Va riconosciuto anzitutto che lo sguardo di Castellucci non è, in questo caso, sempre trasparente e immediatamente decifrabile, ma necessita di uno sforzo ermeneutico volto a ricostruire le trame complesse (e forse non sempre risolte) di una scrittura drammaturgica che procede spesso per associazioni di matrice onirica, secondo un criterio percettivo e non narrativo.

Il titolo dello spettacolo riprende il nome di un ristorante che si trova sulla 54a strada di New York, per il cui arredamento il pittore Mark Rothko realizzò nel 1958 alcune tele; solo in un secondo momento l’artista americano decise di ritirarle per sottrarle a un uso prettamente commerciale e decorativo. Il ‘ristorante’ inoltre assume per Castellucci chiare valenze simboliche, perché – come afferma lui stesso nelle note di sala – «allude alla fame, una fame che costituisce la radicale domanda dell’essere». Una domanda che viene messa in voce attraverso i versi di Hölderlin che appartengono alla tragedia incompiuta La morte di Empedocle, in cui il filosofo agrigentino si getta nell’Etna; per il regista non si tratterebbe però di un suicidio bensì di un totale ed estremo abbraccio con l’essere e con la natura, icasticamente rappresentate dal vuoto di un cratere.

Con la suggestiva citazione di un altro ‘vuoto’ inizia lo spettacolo: si spengono tutte le luci (comprese quelle di emergenza) e immersi in un buio totale in cui tutte le possibilità giacciono immobili, in attesa di presentarsi alla vista, gli spettatori possono udire il rumore – o meglio – la ‘musica’ di un buco nero realmente esistente nell’universo, le cui coordinate scientifiche vengono segnalate, con acribia forse eccessiva, attraverso una proiezione in bianco e nero sul sipario ancora chiuso. Dopo un crescendo dinamico, la ‘voce’ del buco nero (impulsi luminosi convertiti in impulsi sonori da alcuni ingegneri della Nasa) si fissa su un fortissimo che destabilizza o, se vogliamo, disturba per alcuni minuti l’uditorio, per poi crollare in un assoluto silenzio, propedeutico allo svelamento del palcoscenico. Esso si presenta spoglio, chiuso da bianche pareti e connotato fondamentalmente da una spalliera da palestra. Comincia allora una struggente processione femminile: dieci ragazze entrano una per volta munite di forbici, e con marcata lentezza arrivano a tagliarsi la lingua, richiamando la dimensione rituale di un gesto iniziatico e prospettando un’irrimediabile afasia. In tal modo si manifesta subito la cifra che sostanzia lo spettacolo e che lo lega alle vicende di Rothko e dell’Empedocle di Hölderlin: la perdita e la sottrazione come condizioni necessarie per una trasfigurazione, per una metamorfosi, per il raggiungimento di una verità più autentica; la perdita infatti genera un vuoto, condizione ineludibile perché ci sia il nuovo.
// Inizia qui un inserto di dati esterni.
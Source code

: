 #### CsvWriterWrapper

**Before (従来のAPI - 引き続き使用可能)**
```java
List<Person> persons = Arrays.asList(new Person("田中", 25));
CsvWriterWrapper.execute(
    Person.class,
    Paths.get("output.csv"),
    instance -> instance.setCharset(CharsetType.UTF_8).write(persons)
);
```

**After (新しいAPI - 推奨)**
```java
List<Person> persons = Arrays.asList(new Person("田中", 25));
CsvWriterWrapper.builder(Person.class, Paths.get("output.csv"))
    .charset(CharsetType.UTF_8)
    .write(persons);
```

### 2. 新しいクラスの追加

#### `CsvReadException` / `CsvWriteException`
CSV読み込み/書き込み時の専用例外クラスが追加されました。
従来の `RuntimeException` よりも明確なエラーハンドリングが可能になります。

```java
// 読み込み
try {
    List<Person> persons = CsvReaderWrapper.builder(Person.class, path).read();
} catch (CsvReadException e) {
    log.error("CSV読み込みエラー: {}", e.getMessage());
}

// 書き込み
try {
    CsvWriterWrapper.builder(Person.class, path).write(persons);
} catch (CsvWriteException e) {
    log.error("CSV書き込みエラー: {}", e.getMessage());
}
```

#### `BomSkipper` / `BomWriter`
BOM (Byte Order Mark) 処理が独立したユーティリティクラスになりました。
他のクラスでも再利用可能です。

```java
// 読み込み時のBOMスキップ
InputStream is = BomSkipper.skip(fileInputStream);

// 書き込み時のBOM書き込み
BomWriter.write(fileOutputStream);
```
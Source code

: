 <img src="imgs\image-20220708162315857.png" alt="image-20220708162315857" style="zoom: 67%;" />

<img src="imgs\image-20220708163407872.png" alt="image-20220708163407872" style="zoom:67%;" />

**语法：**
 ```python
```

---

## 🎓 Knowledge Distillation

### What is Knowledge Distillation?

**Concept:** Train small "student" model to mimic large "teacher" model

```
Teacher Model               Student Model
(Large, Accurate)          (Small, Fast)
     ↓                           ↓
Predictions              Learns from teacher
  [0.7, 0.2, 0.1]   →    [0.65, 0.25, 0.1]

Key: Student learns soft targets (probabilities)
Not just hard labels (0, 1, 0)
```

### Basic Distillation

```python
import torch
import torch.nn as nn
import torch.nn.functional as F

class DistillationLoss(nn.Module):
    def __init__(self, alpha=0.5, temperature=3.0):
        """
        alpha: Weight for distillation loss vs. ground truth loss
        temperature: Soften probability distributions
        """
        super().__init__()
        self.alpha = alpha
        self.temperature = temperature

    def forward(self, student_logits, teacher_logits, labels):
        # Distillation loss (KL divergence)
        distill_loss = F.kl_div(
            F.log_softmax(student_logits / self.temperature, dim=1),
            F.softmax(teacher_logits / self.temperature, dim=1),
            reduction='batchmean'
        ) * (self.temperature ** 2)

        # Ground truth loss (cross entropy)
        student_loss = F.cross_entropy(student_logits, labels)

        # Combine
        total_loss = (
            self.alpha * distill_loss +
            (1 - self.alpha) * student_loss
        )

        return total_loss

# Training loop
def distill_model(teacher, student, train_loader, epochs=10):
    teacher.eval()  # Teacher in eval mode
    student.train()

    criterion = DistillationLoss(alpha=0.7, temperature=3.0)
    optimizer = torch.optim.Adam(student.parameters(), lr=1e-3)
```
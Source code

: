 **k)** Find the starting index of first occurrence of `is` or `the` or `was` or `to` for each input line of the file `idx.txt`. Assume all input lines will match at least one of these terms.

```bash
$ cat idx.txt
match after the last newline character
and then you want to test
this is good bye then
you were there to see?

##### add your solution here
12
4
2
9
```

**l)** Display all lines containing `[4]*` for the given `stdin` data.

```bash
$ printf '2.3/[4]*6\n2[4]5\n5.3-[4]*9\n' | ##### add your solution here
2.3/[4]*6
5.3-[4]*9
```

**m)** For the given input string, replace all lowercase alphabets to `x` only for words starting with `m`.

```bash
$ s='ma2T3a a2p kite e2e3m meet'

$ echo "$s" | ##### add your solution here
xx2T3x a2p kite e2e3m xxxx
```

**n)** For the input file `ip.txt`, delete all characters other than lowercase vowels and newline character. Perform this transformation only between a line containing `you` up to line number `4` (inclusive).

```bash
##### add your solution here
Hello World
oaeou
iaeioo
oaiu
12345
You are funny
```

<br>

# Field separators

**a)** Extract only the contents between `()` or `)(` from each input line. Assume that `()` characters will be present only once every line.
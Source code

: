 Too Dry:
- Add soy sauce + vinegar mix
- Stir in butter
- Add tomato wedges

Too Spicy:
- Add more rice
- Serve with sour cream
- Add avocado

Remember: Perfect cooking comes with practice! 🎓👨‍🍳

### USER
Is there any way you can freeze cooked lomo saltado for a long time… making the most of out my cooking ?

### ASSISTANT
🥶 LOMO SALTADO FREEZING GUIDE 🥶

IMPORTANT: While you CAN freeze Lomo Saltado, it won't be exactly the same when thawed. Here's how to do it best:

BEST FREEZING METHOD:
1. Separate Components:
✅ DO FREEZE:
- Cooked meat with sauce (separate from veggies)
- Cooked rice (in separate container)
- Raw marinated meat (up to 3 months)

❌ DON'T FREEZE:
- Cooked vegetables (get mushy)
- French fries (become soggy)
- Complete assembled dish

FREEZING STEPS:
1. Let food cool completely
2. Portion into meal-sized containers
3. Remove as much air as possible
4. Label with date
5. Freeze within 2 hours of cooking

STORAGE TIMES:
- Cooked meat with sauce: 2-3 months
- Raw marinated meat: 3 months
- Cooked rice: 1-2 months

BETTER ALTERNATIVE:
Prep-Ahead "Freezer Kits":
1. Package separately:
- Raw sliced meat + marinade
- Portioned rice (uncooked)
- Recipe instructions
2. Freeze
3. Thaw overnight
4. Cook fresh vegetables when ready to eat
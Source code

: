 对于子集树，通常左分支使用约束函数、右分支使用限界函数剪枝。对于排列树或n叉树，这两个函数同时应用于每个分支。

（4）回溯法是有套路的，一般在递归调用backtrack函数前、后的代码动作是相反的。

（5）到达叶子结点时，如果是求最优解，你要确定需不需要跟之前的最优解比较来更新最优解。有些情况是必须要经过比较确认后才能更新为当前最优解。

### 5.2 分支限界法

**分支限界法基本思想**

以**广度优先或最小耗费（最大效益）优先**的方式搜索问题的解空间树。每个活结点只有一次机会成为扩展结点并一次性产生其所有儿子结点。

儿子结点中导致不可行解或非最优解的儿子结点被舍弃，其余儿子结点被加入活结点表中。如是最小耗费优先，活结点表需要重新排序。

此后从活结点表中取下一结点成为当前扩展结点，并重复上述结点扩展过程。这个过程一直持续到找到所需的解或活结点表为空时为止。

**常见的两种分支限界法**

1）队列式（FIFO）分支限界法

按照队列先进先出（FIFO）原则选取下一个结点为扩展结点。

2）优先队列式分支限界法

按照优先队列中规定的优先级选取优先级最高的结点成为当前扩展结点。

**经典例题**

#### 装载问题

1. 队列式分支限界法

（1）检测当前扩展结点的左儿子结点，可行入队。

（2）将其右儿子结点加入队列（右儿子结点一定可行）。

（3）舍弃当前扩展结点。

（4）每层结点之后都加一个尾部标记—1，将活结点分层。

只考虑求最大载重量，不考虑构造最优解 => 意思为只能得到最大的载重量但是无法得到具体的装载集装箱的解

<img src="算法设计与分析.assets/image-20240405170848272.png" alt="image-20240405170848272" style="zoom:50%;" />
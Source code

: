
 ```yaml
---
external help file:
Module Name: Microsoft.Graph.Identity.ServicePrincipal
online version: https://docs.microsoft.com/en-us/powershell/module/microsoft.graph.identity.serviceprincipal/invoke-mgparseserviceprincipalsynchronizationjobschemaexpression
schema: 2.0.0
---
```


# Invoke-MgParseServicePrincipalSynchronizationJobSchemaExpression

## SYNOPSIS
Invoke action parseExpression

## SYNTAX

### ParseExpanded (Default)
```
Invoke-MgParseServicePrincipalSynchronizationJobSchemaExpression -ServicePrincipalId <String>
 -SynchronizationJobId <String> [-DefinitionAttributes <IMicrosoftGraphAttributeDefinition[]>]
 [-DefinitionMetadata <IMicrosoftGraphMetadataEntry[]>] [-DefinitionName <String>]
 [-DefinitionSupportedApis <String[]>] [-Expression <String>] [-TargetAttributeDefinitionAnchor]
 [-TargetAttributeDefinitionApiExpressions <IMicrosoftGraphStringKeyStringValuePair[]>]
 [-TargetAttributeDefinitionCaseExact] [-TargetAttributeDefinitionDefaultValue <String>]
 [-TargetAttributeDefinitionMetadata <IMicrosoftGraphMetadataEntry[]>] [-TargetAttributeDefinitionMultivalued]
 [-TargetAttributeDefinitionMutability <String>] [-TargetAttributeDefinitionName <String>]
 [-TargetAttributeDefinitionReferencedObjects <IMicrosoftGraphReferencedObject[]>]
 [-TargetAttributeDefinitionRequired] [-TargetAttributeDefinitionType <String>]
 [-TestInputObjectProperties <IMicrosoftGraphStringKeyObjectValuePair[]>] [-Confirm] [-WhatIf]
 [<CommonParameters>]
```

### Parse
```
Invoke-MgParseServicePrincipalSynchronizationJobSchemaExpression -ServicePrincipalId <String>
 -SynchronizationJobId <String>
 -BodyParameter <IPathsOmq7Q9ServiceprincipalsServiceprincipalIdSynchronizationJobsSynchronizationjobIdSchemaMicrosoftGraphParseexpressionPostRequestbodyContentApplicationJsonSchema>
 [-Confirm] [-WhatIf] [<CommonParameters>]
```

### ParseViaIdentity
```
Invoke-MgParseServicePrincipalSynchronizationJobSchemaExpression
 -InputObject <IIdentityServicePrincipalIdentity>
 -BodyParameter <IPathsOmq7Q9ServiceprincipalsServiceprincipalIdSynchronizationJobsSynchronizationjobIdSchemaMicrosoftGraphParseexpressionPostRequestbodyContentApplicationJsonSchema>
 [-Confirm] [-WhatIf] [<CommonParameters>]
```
La recitazione dei versi poetici, a parti interscambiabili, si presenta stilizzata, innervata da un gesto artificioso e straniante che molto si approssima a un esercizio ginnico. La voce, strumento principe nell’espressione del sé, perde progressivamente volume, si ‘atrofizza’, alternandosi a una registrazione sonora volutamente in ritardo rispetto al playback. Il vero fulcro simbolico del testo spettacolare si manifesta però quando le interpreti mettono in figura la circostanza del parto, momento cruciale nella vita dell’uomo, quando, vergine e innocente, per la prima volta si affaccia alla vita. Ed è questa verginità che Castellucci vuole raggiungere, forse con la consapevolezza che – come sostiene Enzo Bianchi – essa è più una condizione di arrivo che un dato di partenza. Di sicuro si prospetta un faticoso viaggio verso l’origine che consegna, a chi lo compie, una sostanziale solitudine.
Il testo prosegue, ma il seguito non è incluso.